_The problem_. Take from the material every line that contains the word "singularities".

_The records_.
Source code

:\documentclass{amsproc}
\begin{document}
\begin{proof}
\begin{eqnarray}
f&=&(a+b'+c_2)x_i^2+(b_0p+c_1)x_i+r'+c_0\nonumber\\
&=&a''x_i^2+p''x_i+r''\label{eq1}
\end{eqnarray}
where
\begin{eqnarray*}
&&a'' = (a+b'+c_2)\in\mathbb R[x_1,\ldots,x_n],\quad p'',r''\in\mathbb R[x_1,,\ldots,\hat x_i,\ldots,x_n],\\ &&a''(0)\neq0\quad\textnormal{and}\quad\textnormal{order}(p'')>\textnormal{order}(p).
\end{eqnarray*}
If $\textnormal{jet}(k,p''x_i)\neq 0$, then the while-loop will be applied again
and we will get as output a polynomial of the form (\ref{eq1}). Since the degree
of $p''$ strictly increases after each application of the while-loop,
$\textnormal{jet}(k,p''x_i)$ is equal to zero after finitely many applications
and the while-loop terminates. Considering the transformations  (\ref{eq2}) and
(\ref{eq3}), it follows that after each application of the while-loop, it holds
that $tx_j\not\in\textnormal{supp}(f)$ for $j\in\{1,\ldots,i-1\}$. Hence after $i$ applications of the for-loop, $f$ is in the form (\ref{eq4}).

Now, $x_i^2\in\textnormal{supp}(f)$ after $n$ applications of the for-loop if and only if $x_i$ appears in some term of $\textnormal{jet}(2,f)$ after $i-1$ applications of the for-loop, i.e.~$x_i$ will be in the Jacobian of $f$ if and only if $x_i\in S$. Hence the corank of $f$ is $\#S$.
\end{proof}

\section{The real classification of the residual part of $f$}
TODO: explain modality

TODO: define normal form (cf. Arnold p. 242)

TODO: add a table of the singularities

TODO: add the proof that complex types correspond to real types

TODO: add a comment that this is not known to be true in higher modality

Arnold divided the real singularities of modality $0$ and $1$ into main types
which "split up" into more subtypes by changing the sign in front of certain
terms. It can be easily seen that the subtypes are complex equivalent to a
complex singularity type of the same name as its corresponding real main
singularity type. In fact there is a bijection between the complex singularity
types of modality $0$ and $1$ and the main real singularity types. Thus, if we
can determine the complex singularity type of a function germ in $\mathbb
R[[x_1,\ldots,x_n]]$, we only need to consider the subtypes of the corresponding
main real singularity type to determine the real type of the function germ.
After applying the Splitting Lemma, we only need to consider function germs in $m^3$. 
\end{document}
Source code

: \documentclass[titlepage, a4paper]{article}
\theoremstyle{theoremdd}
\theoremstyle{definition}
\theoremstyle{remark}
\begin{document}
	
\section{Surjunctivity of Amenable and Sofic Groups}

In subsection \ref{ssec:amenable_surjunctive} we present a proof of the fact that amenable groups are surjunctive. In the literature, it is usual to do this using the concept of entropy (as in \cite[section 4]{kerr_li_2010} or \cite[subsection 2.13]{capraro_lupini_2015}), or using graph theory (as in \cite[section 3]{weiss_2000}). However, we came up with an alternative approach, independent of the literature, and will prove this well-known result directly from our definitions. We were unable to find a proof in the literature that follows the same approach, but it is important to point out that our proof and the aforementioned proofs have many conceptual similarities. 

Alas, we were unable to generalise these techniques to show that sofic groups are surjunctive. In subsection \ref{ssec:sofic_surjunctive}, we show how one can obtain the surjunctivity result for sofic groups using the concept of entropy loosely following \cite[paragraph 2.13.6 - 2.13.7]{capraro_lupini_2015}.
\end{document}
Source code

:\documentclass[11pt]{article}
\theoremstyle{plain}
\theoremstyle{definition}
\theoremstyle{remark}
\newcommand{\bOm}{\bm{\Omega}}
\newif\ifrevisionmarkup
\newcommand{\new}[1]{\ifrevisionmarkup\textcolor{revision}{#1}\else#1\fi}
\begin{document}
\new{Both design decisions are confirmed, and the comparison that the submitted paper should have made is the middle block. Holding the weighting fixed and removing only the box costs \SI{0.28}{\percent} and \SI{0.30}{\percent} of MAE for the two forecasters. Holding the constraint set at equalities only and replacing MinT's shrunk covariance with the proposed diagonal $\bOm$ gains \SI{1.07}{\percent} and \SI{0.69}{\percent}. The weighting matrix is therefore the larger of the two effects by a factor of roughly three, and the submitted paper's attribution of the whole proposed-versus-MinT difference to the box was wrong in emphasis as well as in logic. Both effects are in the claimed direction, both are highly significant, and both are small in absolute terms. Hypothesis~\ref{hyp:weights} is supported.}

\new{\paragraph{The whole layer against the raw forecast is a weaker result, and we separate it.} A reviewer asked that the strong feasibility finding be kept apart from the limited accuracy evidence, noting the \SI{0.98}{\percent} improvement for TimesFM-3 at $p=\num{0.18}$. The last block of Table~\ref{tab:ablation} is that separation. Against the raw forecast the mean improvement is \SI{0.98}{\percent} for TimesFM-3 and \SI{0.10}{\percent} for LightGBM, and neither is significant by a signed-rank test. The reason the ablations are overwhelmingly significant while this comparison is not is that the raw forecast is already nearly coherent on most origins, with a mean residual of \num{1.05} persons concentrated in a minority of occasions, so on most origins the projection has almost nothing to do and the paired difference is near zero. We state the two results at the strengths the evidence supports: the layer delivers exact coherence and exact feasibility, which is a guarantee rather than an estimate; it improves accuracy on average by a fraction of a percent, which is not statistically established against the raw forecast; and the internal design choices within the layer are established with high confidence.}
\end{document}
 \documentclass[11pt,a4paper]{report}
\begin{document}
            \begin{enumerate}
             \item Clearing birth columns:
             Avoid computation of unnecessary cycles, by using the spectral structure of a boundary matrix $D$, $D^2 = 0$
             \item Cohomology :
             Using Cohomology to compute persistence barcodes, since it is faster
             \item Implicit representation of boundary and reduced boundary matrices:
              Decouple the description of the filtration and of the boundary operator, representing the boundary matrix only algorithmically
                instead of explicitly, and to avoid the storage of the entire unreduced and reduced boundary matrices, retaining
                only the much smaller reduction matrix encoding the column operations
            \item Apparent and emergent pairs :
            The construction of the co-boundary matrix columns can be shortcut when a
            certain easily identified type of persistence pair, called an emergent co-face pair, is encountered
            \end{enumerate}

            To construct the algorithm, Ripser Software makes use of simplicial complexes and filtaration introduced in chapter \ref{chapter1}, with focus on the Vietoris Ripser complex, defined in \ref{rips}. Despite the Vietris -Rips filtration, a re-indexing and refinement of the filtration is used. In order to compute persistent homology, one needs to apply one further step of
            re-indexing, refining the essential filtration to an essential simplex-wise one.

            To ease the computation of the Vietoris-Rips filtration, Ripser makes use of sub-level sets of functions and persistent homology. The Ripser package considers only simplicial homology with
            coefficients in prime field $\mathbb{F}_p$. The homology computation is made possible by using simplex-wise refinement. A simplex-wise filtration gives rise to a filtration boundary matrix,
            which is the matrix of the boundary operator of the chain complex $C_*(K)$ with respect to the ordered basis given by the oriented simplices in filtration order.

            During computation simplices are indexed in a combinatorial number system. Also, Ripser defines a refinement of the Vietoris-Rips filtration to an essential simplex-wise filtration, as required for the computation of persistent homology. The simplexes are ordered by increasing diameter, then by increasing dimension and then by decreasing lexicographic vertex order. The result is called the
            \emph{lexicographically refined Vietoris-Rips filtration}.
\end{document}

_Your solution_.
TODO: add a table of the singularities
Arnold divided the real singularities of modality $0$ and $1$ into main types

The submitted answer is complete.